Após mais de 60 dias de greve, muito foi divulgado na imprensa a respeito do movimento paredista de escrivães, papiloscopistas e agentes da Polícia Federal, intitulados pelo próprio grupo como “EPAs”. Talvez pela coincidência com outras reivindicações de outras carreiras de servidores públicos, o enfoque da maioria das reportagens foram os transtornos à população e pleitos por melhores salários, sem aprofundamento sobre as pretensões dos policiais federais. Foram raras as exceções, como o artigo “Greve por mais eficiência no setor público”, de José Roberto Ferro (Época Negócios, 24/09/12).

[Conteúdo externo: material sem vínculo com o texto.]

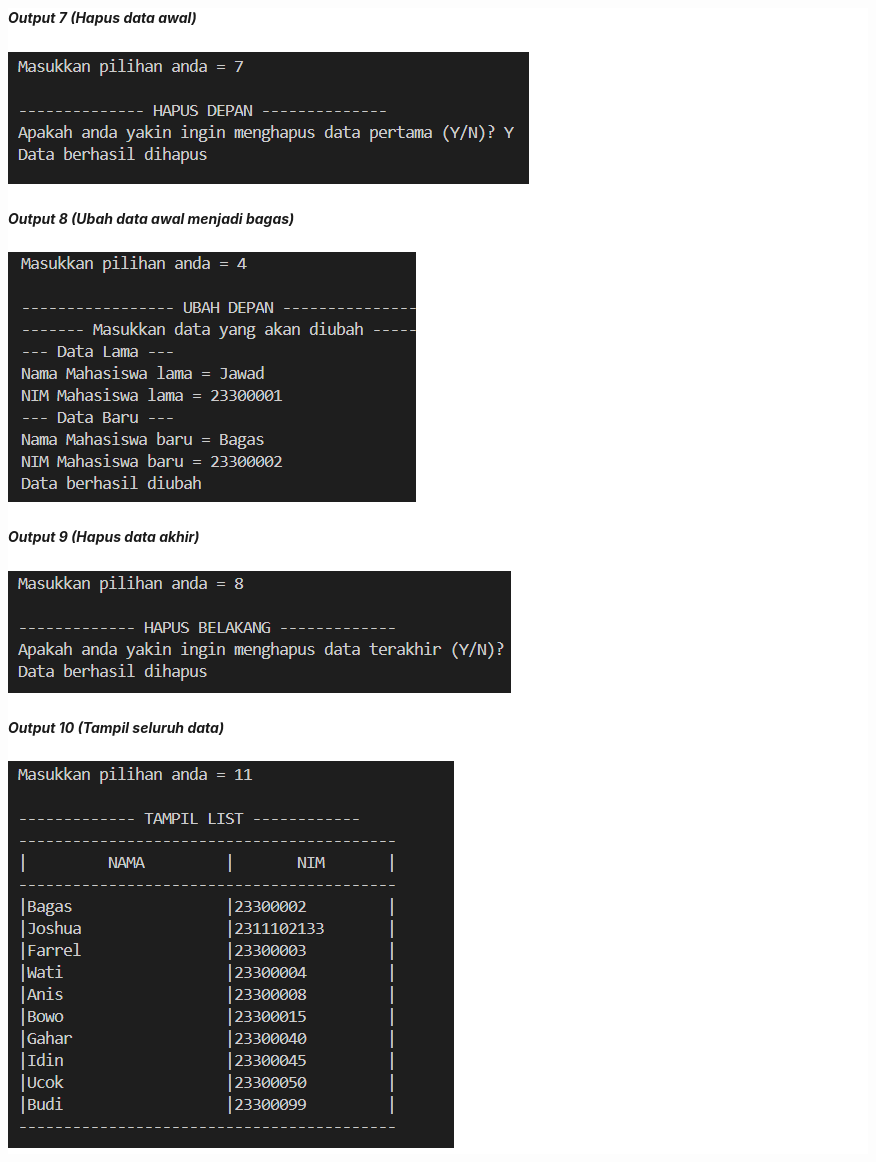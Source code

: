 ##### Output 7 (Hapus data awal)
![Screenshot Output Unguided 3](UN3_HapusDataAwal.png)

##### Output 8 (Ubah data awal menjadi bagas)
![Screenshot Output Unguided 3](UN3_OutputUbahJawad.png)

##### Output 9 (Hapus data akhir)
![Screenshot Output Unguided 3](UN3_HapusDataAkhir.png)

##### Output 10 (Tampil seluruh data)
![Screenshot Output Unguided 3](UN3_TampilSemuaData.png)
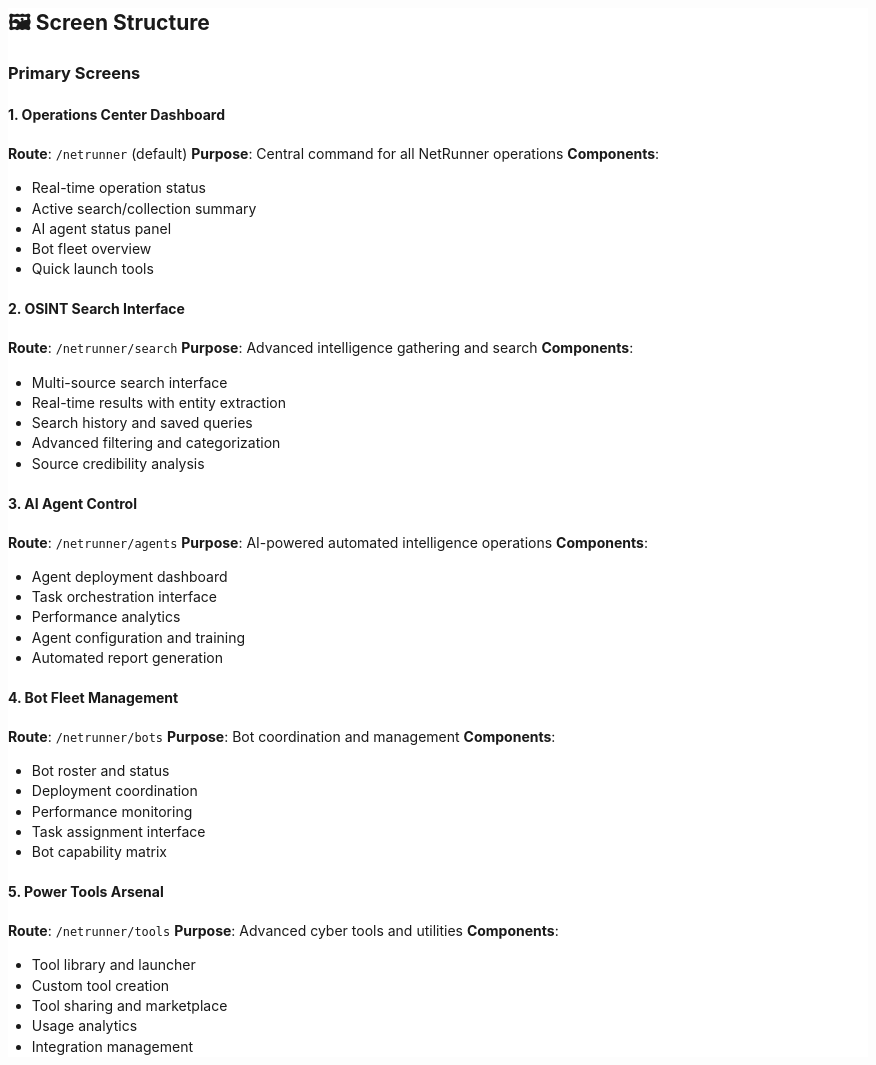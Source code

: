 
## **🖼️ Screen Structure**

### **Primary Screens**

#### **1. Operations Center Dashboard**
**Route**: `/netrunner` (default)
**Purpose**: Central command for all NetRunner operations
**Components**:
- Real-time operation status
- Active search/collection summary
- AI agent status panel
- Bot fleet overview
- Quick launch tools

#### **2. OSINT Search Interface**
**Route**: `/netrunner/search`
**Purpose**: Advanced intelligence gathering and search
**Components**:
- Multi-source search interface
- Real-time results with entity extraction
- Search history and saved queries
- Advanced filtering and categorization
- Source credibility analysis

#### **3. AI Agent Control**
**Route**: `/netrunner/agents`
**Purpose**: AI-powered automated intelligence operations
**Components**:
- Agent deployment dashboard
- Task orchestration interface
- Performance analytics
- Agent configuration and training
- Automated report generation

#### **4. Bot Fleet Management**
**Route**: `/netrunner/bots`
**Purpose**: Bot coordination and management
**Components**:
- Bot roster and status
- Deployment coordination
- Performance monitoring
- Task assignment interface
- Bot capability matrix

#### **5. Power Tools Arsenal**
**Route**: `/netrunner/tools`
**Purpose**: Advanced cyber tools and utilities
**Components**:
- Tool library and launcher
- Custom tool creation
- Tool sharing and marketplace
- Usage analytics
- Integration management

A greve tem como principal reivindicação o reconhecimento de nível superior da carreira de agentes, escrivães e papiloscopistas, já previsto na Lei nº 9.266/96 e admitido pelo próprio Ministério do Planejamento, Orçamento e Gestão (MPOG), mas colocou em pauta problemas estruturais da Polícia Federal. É emblemático que a bandeira da greve, uma das mais longas na corporação, tenha adotado o lema “SOS Polícia Federal”. Além da valorização profissional, os policiais federais em greve estão discutindo a própria instituição. Desde o início, policiais federais e seus representantes sindicais tentam manter as manifestações públicas, nos termos estabelecidos por decisões judiciais que, apesar de impor limite, reconheceram a legalidade da greve.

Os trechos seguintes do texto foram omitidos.